**EXERCISE DETAILS**
Whenever a line in this data holds the word "docs", report that line in full.

**LISTED ENTRIES**
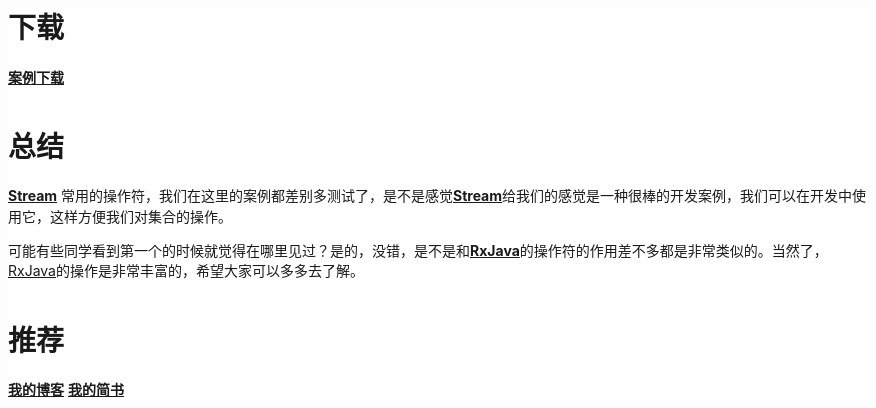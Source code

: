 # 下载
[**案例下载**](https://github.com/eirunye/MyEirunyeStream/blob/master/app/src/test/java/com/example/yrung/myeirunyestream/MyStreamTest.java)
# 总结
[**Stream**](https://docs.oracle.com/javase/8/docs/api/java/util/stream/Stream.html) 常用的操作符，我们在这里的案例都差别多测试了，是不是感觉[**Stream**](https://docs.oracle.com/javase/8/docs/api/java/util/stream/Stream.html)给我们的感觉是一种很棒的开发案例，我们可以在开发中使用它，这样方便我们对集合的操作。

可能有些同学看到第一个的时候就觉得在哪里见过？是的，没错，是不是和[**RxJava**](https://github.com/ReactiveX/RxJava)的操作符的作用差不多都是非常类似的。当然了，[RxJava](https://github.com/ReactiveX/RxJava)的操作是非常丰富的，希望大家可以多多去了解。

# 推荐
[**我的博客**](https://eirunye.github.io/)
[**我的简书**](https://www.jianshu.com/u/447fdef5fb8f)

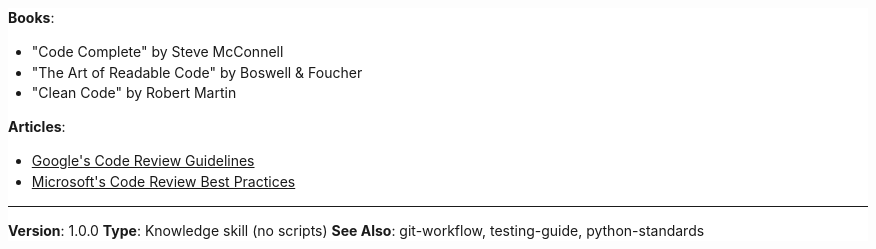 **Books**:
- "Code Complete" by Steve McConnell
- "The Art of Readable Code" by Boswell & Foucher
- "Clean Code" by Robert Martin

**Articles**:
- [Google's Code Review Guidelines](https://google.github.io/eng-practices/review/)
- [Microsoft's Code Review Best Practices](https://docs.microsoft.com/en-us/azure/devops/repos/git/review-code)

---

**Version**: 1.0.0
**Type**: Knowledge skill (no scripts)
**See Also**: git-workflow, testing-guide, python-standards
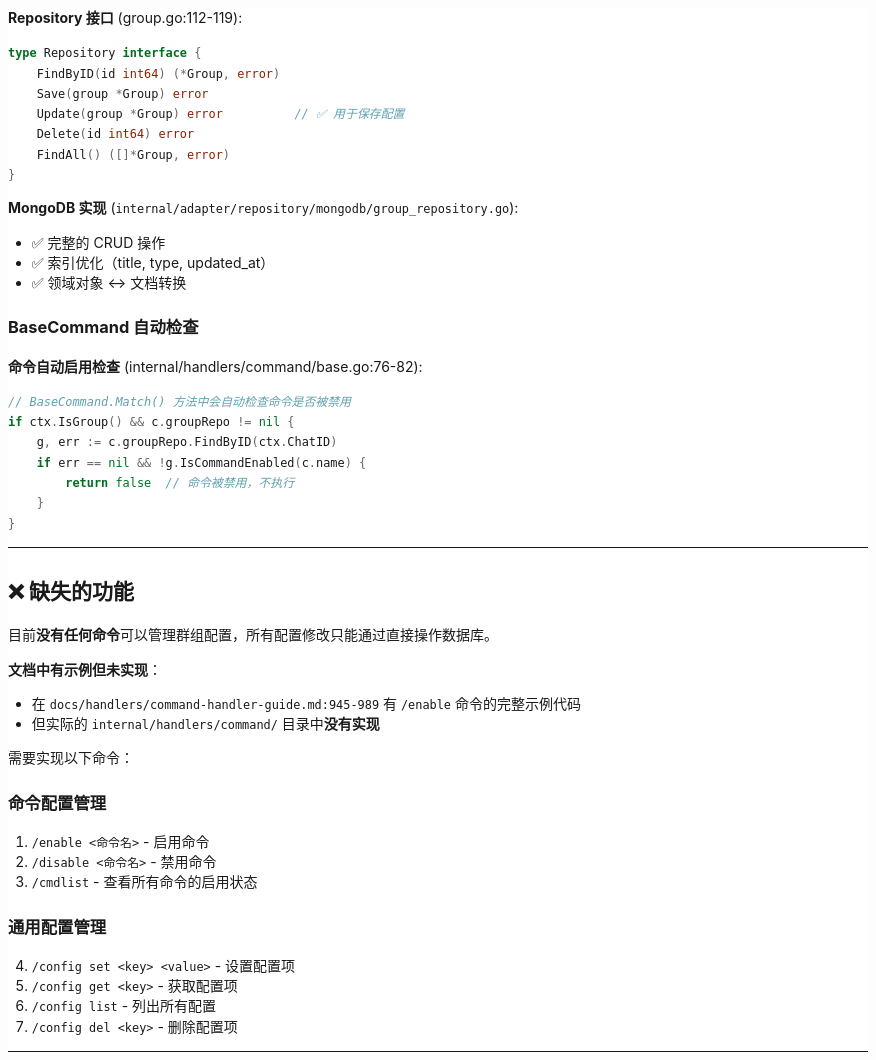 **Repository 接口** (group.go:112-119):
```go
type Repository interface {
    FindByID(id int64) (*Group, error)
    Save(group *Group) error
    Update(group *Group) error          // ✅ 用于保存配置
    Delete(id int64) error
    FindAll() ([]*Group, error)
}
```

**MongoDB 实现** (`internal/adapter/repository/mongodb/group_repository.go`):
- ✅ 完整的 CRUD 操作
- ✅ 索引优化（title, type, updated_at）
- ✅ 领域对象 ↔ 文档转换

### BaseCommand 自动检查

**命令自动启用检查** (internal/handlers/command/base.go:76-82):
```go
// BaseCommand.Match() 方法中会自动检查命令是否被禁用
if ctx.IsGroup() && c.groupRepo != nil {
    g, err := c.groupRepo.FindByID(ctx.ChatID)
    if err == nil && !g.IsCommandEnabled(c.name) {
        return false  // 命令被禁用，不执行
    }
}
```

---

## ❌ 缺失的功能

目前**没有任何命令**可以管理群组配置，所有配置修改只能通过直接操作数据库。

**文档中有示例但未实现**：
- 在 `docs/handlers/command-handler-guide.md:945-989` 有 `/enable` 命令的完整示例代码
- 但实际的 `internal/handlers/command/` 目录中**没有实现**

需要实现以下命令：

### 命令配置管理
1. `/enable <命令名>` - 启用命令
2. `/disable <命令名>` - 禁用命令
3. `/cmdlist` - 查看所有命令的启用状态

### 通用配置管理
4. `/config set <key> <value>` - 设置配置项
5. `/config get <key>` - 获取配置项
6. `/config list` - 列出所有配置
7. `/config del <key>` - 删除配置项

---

==

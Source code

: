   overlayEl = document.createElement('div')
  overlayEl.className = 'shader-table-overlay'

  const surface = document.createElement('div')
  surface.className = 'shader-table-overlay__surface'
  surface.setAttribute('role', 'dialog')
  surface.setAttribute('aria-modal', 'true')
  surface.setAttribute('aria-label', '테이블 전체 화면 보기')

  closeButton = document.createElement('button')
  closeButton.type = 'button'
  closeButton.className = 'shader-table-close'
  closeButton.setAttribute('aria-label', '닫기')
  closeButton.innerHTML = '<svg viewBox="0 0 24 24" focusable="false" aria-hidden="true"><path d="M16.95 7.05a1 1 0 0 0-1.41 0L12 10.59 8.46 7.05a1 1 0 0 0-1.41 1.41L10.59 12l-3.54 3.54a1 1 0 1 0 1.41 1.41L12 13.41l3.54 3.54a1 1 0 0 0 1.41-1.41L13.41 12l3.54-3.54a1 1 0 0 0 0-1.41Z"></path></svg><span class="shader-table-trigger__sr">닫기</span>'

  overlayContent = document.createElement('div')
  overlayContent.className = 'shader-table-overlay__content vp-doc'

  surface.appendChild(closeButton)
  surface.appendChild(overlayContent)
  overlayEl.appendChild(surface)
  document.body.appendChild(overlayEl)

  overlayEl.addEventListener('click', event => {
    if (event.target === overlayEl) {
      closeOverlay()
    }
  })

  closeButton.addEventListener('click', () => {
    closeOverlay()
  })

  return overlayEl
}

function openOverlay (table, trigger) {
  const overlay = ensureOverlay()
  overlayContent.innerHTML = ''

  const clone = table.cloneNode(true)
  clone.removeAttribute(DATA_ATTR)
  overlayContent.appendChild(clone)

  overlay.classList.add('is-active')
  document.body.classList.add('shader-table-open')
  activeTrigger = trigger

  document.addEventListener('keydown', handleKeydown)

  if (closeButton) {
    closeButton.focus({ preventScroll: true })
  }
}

**OUTPUT FOR THIS EXERCISE**
[**Stream**](https://docs.oracle.com/javase/8/docs/api/java/util/stream/Stream.html) 常用的操作符，我们在这里的案例都差别多测试了，是不是感觉[**Stream**](https://docs.oracle.com/javase/8/docs/api/java/util/stream/Stream.html)给我们的感觉是一种很棒的开发案例，我们可以在开发中使用它，这样方便我们对集合的操作。
- [Microsoft's Code Review Best Practices](https://docs.microsoft.com/en-us/azure/devops/repos/git/review-code)
- 在 `docs/handlers/command-handler-guide.md:945-989` 有 `/enable` 命令的完整示例代码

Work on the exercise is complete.